Your objective:
Return the lines of the data below in which the string "regret" occurs.
*** Opening of Dataset entries ***
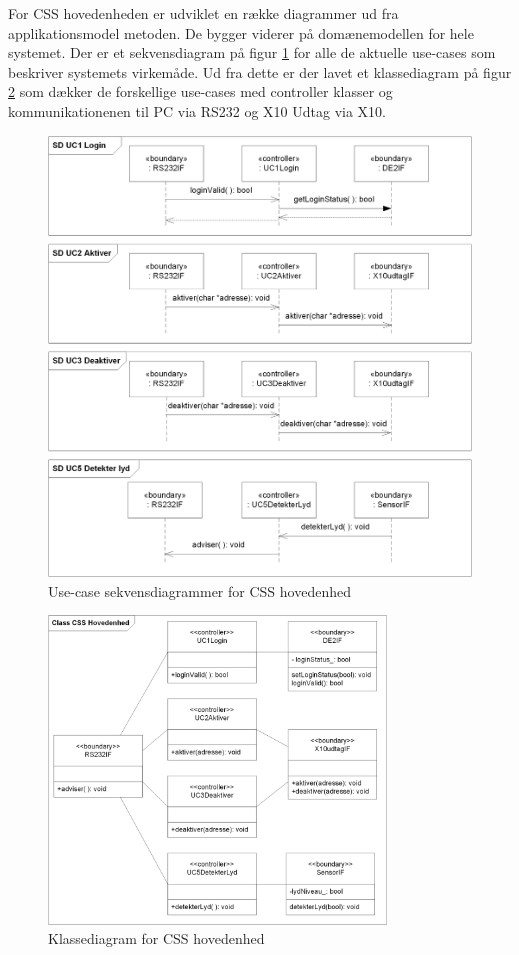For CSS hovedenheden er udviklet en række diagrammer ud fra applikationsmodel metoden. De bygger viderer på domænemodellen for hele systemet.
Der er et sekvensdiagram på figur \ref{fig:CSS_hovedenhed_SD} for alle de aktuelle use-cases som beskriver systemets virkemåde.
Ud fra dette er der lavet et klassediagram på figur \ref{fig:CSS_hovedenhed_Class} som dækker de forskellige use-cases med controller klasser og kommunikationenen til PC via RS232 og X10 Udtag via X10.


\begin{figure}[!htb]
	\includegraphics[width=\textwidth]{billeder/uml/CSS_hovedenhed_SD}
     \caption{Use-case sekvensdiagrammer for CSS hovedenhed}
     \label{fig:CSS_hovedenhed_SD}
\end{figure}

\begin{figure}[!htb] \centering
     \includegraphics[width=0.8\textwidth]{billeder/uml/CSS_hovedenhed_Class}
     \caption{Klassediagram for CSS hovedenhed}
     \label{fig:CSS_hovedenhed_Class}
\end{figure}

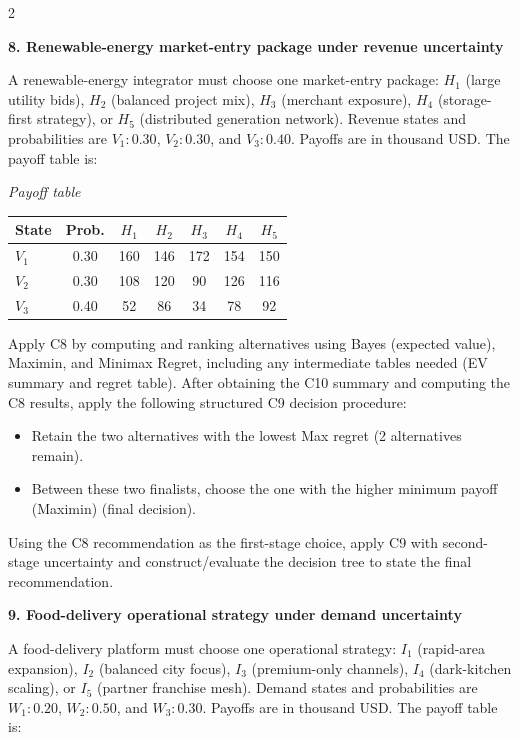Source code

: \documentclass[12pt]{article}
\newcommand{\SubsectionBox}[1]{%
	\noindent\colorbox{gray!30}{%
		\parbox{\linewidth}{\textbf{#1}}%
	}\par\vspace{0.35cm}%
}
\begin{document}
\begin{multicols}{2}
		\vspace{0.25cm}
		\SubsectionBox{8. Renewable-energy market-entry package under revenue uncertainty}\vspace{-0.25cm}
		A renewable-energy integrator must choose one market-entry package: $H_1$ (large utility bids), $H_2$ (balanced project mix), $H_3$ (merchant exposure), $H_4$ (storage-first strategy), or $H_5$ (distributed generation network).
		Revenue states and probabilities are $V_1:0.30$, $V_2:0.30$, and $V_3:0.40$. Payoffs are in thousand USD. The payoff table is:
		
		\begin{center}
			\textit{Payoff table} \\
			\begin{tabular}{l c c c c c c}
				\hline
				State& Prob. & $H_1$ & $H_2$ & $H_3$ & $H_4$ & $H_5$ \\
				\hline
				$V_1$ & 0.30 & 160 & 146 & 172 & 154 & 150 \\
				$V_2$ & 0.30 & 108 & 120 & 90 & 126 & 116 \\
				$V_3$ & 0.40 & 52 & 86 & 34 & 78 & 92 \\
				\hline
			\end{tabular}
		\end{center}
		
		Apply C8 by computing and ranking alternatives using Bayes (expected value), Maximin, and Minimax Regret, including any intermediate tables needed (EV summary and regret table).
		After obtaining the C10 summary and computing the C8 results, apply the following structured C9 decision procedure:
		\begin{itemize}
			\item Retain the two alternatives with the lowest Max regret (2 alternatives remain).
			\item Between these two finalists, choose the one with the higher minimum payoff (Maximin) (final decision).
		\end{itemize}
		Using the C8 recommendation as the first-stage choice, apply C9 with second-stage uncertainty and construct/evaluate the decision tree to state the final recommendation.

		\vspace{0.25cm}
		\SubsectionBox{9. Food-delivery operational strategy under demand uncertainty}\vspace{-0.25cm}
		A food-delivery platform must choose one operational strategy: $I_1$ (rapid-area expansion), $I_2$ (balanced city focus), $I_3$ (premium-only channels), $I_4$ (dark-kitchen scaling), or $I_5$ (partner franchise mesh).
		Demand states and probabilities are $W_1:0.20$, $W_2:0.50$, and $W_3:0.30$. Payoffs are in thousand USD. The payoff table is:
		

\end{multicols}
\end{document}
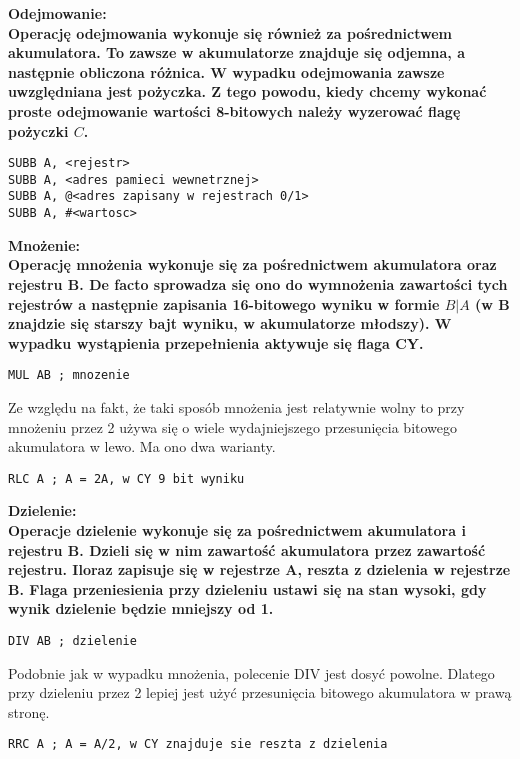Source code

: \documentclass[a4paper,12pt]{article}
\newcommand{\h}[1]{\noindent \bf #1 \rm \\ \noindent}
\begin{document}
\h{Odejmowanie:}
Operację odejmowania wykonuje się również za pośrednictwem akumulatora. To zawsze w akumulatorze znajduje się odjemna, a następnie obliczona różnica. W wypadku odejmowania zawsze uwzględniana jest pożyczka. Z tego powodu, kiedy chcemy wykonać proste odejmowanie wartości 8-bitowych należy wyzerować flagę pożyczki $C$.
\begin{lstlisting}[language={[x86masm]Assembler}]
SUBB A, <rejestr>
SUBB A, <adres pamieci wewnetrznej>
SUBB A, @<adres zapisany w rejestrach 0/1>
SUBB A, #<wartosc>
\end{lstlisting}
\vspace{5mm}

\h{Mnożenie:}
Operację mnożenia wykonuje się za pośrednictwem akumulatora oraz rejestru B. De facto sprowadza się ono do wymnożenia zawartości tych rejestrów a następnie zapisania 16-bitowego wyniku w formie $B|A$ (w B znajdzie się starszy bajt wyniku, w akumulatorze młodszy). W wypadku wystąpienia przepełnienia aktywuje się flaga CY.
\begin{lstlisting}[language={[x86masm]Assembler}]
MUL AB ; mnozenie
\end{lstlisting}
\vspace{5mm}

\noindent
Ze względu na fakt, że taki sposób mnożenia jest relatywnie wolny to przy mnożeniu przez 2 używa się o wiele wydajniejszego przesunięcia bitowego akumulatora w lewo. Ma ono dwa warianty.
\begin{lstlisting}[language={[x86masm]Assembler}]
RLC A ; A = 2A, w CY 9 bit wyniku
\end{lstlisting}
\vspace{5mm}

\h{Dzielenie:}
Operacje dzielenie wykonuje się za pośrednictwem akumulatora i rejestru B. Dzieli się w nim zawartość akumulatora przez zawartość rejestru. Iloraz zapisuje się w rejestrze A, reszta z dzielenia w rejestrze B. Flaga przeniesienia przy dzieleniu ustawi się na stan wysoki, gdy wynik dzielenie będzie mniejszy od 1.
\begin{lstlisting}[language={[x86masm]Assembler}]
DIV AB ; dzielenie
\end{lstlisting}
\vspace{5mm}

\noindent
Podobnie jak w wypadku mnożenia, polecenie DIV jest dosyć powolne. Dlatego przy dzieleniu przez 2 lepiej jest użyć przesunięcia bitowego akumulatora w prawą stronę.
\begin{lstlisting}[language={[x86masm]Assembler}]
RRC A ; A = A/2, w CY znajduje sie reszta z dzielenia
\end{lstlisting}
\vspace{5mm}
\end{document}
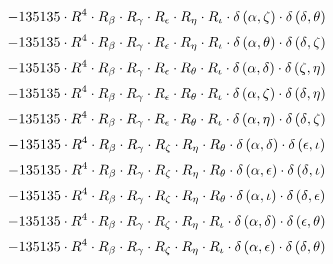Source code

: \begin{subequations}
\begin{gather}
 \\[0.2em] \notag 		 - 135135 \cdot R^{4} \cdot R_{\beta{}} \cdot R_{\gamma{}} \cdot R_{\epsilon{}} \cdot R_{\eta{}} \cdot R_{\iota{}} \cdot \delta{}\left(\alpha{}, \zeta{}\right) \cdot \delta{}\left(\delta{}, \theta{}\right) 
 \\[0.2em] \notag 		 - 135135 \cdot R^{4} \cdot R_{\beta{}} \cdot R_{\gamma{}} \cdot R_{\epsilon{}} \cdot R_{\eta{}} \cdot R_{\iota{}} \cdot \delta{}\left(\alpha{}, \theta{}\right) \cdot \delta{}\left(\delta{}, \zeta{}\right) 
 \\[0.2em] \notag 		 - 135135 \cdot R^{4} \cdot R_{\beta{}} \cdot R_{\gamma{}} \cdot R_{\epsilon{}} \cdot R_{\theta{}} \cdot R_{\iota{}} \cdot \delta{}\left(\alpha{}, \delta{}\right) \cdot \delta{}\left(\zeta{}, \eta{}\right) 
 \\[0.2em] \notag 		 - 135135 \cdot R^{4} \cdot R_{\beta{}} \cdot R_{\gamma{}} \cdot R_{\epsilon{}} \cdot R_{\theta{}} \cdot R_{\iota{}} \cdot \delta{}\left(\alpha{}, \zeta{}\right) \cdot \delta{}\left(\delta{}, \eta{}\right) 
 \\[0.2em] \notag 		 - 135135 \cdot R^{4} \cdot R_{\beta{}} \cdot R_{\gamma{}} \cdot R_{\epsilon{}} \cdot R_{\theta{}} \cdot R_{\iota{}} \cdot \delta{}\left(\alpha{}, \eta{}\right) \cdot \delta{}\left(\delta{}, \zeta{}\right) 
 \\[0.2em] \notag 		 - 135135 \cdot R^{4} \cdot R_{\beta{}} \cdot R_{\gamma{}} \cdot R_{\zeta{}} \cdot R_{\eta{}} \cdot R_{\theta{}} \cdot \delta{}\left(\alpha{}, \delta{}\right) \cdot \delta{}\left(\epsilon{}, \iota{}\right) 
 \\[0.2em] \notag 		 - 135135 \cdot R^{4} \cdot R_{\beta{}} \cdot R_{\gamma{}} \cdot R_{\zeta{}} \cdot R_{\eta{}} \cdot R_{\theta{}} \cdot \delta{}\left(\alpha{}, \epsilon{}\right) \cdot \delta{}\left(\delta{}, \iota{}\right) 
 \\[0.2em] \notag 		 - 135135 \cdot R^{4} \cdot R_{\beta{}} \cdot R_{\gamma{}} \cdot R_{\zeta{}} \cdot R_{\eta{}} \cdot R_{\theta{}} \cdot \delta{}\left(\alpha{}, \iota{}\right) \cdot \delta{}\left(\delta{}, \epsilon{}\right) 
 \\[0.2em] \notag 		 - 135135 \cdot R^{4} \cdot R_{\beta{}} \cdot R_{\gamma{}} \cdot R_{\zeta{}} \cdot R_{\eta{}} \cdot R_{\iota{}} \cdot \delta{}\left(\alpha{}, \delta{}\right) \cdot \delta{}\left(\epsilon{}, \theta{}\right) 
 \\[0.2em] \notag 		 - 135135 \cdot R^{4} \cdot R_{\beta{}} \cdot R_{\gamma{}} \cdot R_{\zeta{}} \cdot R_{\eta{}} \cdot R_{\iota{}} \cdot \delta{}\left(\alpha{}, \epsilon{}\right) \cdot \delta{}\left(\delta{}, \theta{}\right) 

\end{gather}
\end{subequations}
*** Close of Dataset entries ***
Your response:
		Apply C8 by computing and ranking alternatives using Bayes (expected value), Maximin, and Minimax Regret, including any intermediate tables needed (EV summary and regret table).
			\item Retain the two alternatives with the lowest Max regret (2 alternatives remain).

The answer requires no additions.